5 replies to this topic

[dnatapov]

Hi, I've been frustratingly stuck with the math for this, and was hoping someone could help out. I have two points: A,B in 3D space (and therefore a line between them). I'm looking for a third point, C, along this line, a specific distance away from point B. But in the direction of point C. How do I find this point? I've tried using similar triangles, and parametric line equations but I'm getting strange results, and I'm not sure if it's borked code or borked math... Trying to verify the math, or find a better way of doing this. Thanks in advance!

[Bob Janova]

Use vectors. C = B - k(A - B). k = (the distance you want) / (distance from A to B), or k = proportion of distance to place C (0: place at B; 1: place at A).

e: bad bold tag polarity

[Álvaro]

Part of the description of what you want made no sense ("in the direction of point C"?).

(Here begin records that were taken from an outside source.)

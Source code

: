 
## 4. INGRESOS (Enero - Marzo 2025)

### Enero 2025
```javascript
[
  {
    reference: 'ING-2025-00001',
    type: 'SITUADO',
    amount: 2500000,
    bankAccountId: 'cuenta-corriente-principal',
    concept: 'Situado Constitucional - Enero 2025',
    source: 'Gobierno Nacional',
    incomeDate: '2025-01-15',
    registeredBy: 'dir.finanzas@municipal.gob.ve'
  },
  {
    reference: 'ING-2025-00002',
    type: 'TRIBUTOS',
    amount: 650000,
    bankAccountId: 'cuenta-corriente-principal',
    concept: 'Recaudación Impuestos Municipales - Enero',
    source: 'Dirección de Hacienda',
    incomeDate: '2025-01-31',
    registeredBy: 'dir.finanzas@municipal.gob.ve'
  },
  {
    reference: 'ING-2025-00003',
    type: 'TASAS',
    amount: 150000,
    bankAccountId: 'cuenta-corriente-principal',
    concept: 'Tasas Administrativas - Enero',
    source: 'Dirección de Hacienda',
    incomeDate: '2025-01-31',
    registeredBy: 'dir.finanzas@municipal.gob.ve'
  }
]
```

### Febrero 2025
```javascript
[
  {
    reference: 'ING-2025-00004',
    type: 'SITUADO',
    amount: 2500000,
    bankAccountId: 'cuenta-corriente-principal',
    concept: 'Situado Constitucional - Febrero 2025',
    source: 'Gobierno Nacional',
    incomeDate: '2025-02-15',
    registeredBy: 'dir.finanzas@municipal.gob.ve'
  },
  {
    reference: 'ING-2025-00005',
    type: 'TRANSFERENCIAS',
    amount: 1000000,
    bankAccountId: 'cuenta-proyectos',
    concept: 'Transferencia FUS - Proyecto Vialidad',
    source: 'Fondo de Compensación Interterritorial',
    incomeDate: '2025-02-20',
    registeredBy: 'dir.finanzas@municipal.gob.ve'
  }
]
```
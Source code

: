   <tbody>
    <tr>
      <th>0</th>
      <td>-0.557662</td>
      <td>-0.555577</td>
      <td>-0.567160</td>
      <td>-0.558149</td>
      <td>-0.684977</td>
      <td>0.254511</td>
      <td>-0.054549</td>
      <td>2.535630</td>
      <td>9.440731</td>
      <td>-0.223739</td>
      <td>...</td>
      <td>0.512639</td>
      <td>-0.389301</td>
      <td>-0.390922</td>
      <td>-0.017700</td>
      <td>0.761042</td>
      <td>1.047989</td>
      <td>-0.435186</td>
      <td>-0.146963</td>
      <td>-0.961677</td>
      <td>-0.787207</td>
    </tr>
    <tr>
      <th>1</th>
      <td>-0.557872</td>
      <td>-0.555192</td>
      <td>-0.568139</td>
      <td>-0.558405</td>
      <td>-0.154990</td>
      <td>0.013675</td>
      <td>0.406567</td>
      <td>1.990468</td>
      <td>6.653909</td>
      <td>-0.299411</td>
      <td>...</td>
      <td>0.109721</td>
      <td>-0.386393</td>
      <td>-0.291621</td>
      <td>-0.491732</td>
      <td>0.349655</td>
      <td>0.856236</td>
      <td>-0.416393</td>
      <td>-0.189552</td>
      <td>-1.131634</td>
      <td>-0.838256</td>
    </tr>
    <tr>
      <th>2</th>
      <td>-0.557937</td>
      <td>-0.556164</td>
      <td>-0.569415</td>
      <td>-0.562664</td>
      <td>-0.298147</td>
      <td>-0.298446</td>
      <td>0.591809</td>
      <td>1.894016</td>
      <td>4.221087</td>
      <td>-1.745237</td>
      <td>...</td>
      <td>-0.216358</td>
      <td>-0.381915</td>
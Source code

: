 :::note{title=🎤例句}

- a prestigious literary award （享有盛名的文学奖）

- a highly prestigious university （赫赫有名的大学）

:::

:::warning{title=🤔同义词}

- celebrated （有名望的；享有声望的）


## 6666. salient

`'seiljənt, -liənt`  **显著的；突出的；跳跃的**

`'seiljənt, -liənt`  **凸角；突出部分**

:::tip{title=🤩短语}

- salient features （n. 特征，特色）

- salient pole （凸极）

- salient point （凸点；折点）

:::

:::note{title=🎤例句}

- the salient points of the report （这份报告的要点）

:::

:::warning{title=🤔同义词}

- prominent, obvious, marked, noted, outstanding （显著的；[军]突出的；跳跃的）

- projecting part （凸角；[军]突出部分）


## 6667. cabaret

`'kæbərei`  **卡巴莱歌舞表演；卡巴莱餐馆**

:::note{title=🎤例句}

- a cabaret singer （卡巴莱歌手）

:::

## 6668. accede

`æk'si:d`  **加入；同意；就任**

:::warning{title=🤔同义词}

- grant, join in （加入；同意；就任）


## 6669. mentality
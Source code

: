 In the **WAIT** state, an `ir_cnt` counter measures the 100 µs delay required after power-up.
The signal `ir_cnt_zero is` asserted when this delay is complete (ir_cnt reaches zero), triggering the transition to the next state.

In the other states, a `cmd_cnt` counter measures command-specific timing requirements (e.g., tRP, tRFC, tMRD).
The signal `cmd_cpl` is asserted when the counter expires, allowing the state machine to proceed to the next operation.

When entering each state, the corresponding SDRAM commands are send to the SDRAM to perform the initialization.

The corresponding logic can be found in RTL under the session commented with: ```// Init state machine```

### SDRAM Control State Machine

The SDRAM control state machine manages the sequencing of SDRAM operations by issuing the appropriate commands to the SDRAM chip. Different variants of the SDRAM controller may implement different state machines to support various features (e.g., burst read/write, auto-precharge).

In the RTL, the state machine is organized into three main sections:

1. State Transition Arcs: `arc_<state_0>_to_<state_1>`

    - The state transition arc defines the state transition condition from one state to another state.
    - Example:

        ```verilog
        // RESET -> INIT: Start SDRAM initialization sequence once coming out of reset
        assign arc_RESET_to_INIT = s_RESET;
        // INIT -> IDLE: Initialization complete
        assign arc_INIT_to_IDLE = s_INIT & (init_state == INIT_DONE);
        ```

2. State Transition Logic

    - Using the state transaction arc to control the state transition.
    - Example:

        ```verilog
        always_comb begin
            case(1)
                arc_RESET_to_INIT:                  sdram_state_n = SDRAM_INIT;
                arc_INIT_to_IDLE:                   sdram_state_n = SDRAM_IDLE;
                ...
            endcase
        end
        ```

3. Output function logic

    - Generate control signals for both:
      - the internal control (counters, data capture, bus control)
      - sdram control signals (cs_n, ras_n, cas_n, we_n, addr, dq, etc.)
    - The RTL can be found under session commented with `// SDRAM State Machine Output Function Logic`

There are two points that are in that line whose distance to C is d:

C = B + (A-B)*d/distance(A,B)
C = B - (A-B)*d/distance(A,B)

[Bob Janova]

I'm pretty sure that by 'on this line' he means between A and B.

[dnatapov]

Quote:

Original post by Bob Janova Use vectors. C = B - k(A - B). k = (the distance you want) / (distance from A to B), or k = proportion of distance to place C (0: place at B; 1: place at A). e: bad bold tag polarity

Ah there it is!
I was doing C = A + k(A - B);

It seems to work now. Thanks a lot for the help! :D

[shurcool]

Quote:

Original post by dnatapov Quote: Original post by Bob Janova Use vectors. C = B - k(A - B). k = (the distance you want) / (distance from A to B), or k = proportion of distance to place C (0: place at B; 1: place at A). e: bad bold tag polarity Ah there it is! I was doing C = A + k(A - B); It seems to work now. Thanks a lot for the help! :D

That's how I would've done it, except it's C = A + k(B - A). A is the starting point, (B - A) is the vector pointing in the direction of B if you take A as the origin.